:: SUPPLIED DATA ::

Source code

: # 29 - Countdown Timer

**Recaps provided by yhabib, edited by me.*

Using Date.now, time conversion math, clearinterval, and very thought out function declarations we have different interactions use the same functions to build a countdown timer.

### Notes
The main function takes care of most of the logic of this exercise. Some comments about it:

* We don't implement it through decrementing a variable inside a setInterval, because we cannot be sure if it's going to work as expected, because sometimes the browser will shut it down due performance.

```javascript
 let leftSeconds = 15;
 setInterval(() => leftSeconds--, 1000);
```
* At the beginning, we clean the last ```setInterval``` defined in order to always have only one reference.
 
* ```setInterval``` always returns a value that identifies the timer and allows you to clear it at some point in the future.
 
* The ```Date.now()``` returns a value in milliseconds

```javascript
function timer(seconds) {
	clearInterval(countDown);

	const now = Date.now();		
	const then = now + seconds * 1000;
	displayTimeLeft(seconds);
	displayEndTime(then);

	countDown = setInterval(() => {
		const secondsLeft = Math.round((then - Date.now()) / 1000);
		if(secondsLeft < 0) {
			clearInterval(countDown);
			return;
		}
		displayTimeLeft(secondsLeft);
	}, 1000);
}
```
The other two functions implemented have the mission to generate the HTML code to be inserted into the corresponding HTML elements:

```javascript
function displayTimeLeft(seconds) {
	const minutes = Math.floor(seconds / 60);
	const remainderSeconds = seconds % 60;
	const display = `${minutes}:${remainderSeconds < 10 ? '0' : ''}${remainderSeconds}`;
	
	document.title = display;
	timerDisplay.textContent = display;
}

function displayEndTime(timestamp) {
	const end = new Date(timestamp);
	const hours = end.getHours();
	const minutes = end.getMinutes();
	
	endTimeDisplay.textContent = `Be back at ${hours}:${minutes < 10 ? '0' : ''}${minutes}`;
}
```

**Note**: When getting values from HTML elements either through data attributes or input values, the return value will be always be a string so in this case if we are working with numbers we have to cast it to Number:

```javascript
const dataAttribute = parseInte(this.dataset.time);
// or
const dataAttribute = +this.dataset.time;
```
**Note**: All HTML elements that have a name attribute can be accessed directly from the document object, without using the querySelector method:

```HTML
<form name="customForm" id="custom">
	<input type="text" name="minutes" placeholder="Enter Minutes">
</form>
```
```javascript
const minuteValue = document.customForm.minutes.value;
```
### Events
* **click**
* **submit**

:::

- WORK TASK
Repeat every entry exactly. Nothing may be dropped.

- RESULT BELOW
Source code

: # 29 - Countdown Timer

**Recaps provided by yhabib, edited by me.*

Using Date.now, time conversion math, clearinterval, and very thought out function declarations we have different interactions use the same functions to build a countdown timer.

### Notes
The main function takes care of most of the logic of this exercise. Some comments about it:

* We don't implement it through decrementing a variable inside a setInterval, because we cannot be sure if it's going to work as expected, because sometimes the browser will shut it down due performance.

```javascript
 let leftSeconds = 15;
 setInterval(() => leftSeconds--, 1000);
```
* At the beginning, we clean the last ```setInterval``` defined in order to always have only one reference.
 
* ```setInterval``` always returns a value that identifies the timer and allows you to clear it at some point in the future.
 
* The ```Date.now()``` returns a value in milliseconds

```javascript
function timer(seconds) {
	clearInterval(countDown);

	const now = Date.now();		
	const then = now + seconds * 1000;
	displayTimeLeft(seconds);
	displayEndTime(then);

	countDown = setInterval(() => {
		const secondsLeft = Math.round((then - Date.now()) / 1000);
		if(secondsLeft < 0) {
			clearInterval(countDown);
			return;
		}
		displayTimeLeft(secondsLeft);
	}, 1000);
}
```
The other two functions implemented have the mission to generate the HTML code to be inserted into the corresponding HTML elements:

```javascript
function displayTimeLeft(seconds) {
	const minutes = Math.floor(seconds / 60);
	const remainderSeconds = seconds % 60;
	const display = `${minutes}:${remainderSeconds < 10 ? '0' : ''}${remainderSeconds}`;
	
	document.title = display;
	timerDisplay.textContent = display;
}

function displayEndTime(timestamp) {
	const end = new Date(timestamp);
	const hours = end.getHours();
	const minutes = end.getMinutes();
	
	endTimeDisplay.textContent = `Be back at ${hours}:${minutes < 10 ? '0' : ''}${minutes}`;
}
```

**Note**: When getting values from HTML elements either through data attributes or input values, the return value will be always be a string so in this case if we are working with numbers we have to cast it to Number:

```javascript
const dataAttribute = parseInte(this.dataset.time);
// or
const dataAttribute = +this.dataset.time;
```
**Note**: All HTML elements that have a name attribute can be accessed directly from the document object, without using the querySelector method:

```HTML
<form name="customForm" id="custom">
	<input type="text" name="minutes" placeholder="Enter Minutes">
</form>
```
```javascript
const minuteValue = document.customForm.minutes.value;
```
### Events
* **click**
* **submit**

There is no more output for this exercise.